“We stand together on this battleground. We are not going away!”
That was the message Dr. Kirkland Hall delivered to a crowd of about 100 gathered on the lawn of the Talbot County Courthouse Tuesday evening to protest the Confederate monument.
“Move the statue and vote like your lives depend on it, “ said Hall, a former professor at the University of Maryland Eastern Shore and a commissioner on the Maryland Lynching Truth and Reconciliation Commission.
Hall was one of four speakers at the rally, the fifth gathering held by The Move the Monument Coalition during the Talbot County Council meeting.
The rally is part of an ongoing commitment to gather the nights the Talbot County Council meets to send the message that their 3-to-2 vote to leave the statue in place does not represent the sentiments of the majority of Talbot County’s citizens who will continue to push for its removal.
All of the speakers spoke of the monument, erected in 1916 during the Jim Crow era, as a symbol calculated to intimidate Blacks and to keep them from enjoying full rights and privileges. Its continued presence is an affront, they said.

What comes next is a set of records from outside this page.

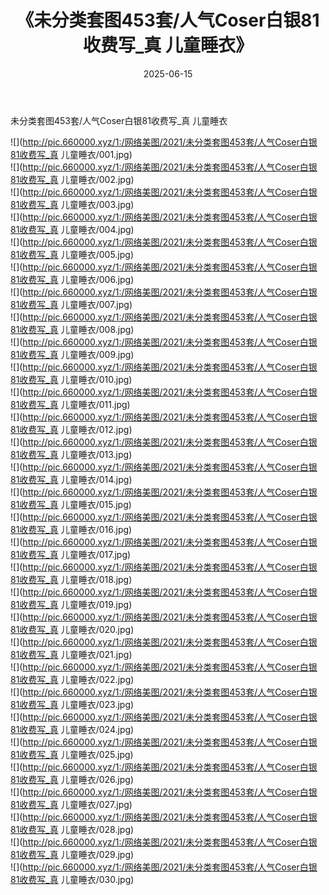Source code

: ﻿---
layout: post
title:  《未分类套图453套/人气Coser白银81收费写_真 儿童睡衣》
date:   2025-06-15
img: http://pic.660000.xyz/1:/网络美图/2021/未分类套图453套/人气Coser白银81收费写_真 儿童睡衣/000.jpg
categories: [美女, 清纯, 唯美]
---

未分类套图453套/人气Coser白银81收费写_真 儿童睡衣

 ![](http://pic.660000.xyz/1:/网络美图/2021/未分类套图453套/人气Coser白银81收费写_真 儿童睡衣/001.jpg) <br>![](http://pic.660000.xyz/1:/网络美图/2021/未分类套图453套/人气Coser白银81收费写_真 儿童睡衣/002.jpg) <br>![](http://pic.660000.xyz/1:/网络美图/2021/未分类套图453套/人气Coser白银81收费写_真 儿童睡衣/003.jpg) <br>![](http://pic.660000.xyz/1:/网络美图/2021/未分类套图453套/人气Coser白银81收费写_真 儿童睡衣/004.jpg) <br>![](http://pic.660000.xyz/1:/网络美图/2021/未分类套图453套/人气Coser白银81收费写_真 儿童睡衣/005.jpg) <br>![](http://pic.660000.xyz/1:/网络美图/2021/未分类套图453套/人气Coser白银81收费写_真 儿童睡衣/006.jpg) <br>![](http://pic.660000.xyz/1:/网络美图/2021/未分类套图453套/人气Coser白银81收费写_真 儿童睡衣/007.jpg) <br>![](http://pic.660000.xyz/1:/网络美图/2021/未分类套图453套/人气Coser白银81收费写_真 儿童睡衣/008.jpg) <br>![](http://pic.660000.xyz/1:/网络美图/2021/未分类套图453套/人气Coser白银81收费写_真 儿童睡衣/009.jpg) <br>![](http://pic.660000.xyz/1:/网络美图/2021/未分类套图453套/人气Coser白银81收费写_真 儿童睡衣/010.jpg) <br>![](http://pic.660000.xyz/1:/网络美图/2021/未分类套图453套/人气Coser白银81收费写_真 儿童睡衣/011.jpg) <br>![](http://pic.660000.xyz/1:/网络美图/2021/未分类套图453套/人气Coser白银81收费写_真 儿童睡衣/012.jpg) <br>![](http://pic.660000.xyz/1:/网络美图/2021/未分类套图453套/人气Coser白银81收费写_真 儿童睡衣/013.jpg) <br>![](http://pic.660000.xyz/1:/网络美图/2021/未分类套图453套/人气Coser白银81收费写_真 儿童睡衣/014.jpg) <br>![](http://pic.660000.xyz/1:/网络美图/2021/未分类套图453套/人气Coser白银81收费写_真 儿童睡衣/015.jpg) <br>![](http://pic.660000.xyz/1:/网络美图/2021/未分类套图453套/人气Coser白银81收费写_真 儿童睡衣/016.jpg) <br>![](http://pic.660000.xyz/1:/网络美图/2021/未分类套图453套/人气Coser白银81收费写_真 儿童睡衣/017.jpg) <br>![](http://pic.660000.xyz/1:/网络美图/2021/未分类套图453套/人气Coser白银81收费写_真 儿童睡衣/018.jpg) <br>![](http://pic.660000.xyz/1:/网络美图/2021/未分类套图453套/人气Coser白银81收费写_真 儿童睡衣/019.jpg) <br>![](http://pic.660000.xyz/1:/网络美图/2021/未分类套图453套/人气Coser白银81收费写_真 儿童睡衣/020.jpg) <br>![](http://pic.660000.xyz/1:/网络美图/2021/未分类套图453套/人气Coser白银81收费写_真 儿童睡衣/021.jpg) <br>![](http://pic.660000.xyz/1:/网络美图/2021/未分类套图453套/人气Coser白银81收费写_真 儿童睡衣/022.jpg) <br>![](http://pic.660000.xyz/1:/网络美图/2021/未分类套图453套/人气Coser白银81收费写_真 儿童睡衣/023.jpg) <br>![](http://pic.660000.xyz/1:/网络美图/2021/未分类套图453套/人气Coser白银81收费写_真 儿童睡衣/024.jpg) <br>![](http://pic.660000.xyz/1:/网络美图/2021/未分类套图453套/人气Coser白银81收费写_真 儿童睡衣/025.jpg) <br>![](http://pic.660000.xyz/1:/网络美图/2021/未分类套图453套/人气Coser白银81收费写_真 儿童睡衣/026.jpg) <br>![](http://pic.660000.xyz/1:/网络美图/2021/未分类套图453套/人气Coser白银81收费写_真 儿童睡衣/027.jpg) <br>![](http://pic.660000.xyz/1:/网络美图/2021/未分类套图453套/人气Coser白银81收费写_真 儿童睡衣/028.jpg) <br>![](http://pic.660000.xyz/1:/网络美图/2021/未分类套图453套/人气Coser白银81收费写_真 儿童睡衣/029.jpg) <br>![](http://pic.660000.xyz/1:/网络美图/2021/未分类套图453套/人气Coser白银81收费写_真 儿童睡衣/030.jpg) <br>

Hall spoke of growing up in an era when Blacks on the Eastern Shore had to walk on one side of the street and drink out of “colored-only” water fountains. “I am confused; I am disappointed that we still have to fight this fight,” he said.
Jazzmine Davis, a founder of Collective Majority, a community activist group that focuses on social justice issues, said the statue “sends a clear message to black residents that our feelings don’t matter.”
“We’re angry; we’re sad and we’re tired,” she said.
Rose Potter, who served two terms as commissioner for the town of Trappe and ran for County Council in 2018, spoke of the monument’s presence on the courthouse lawn as “tormenting and distressing.”
“It is not moral or respectable to have this depiction,” she said.
Tranel Stanford, one of three members of A Tribe Called 3, a podcast that focuses on social justice issues, told the crowd that the “statue represents all the negativity we face as Black people.”
“If we enter the courthouse, we have to go by that. It’s a slap in the face,” he said.
Doug Cephas, another member of A Tribe Called 3, added:
“This statue doesn’t belong next to the Frederick Douglass statue. It doesn’t belong in front of the courthouse. It belongs in the bottom of the Chesapeake Bay. It’s an absolute abomination that we are still even talking about this statue in 2020, especially considering the year we have had.”
The next rally will be 6 p.m., Nov. 10, to coincide with the next County Council meeting.
Anne Stalfort says
Agree 100%. It is 2020 and Talbot County has a racist statue on its courthouse grounds. That is a fact. Everyone in our community should be horrified and demand its removal. It’s not history; it’s a symbol of hate.
Glenn Baker says
Why should TALBOT Citizens have a vote on The Talbot Boys?
1. Why our Talbot Boys went south is not known by these disrupters.
2. The Spy quotes 5 complainers from Tuesday. ONE is a TALBOT citizen. The other FOUR are just looking for something to cancel.
3. Most don’t know about the Federal Invasion and arrests of our leaders in 1861. (Nor do they care, doesn’t fit their agenda.
4. These interrupters bought into the “Jim Crow” narrative invented in this century by the Southern Poverty Law Center. (Look it up).
5. Most of our citizens and council members know the history, not the myths.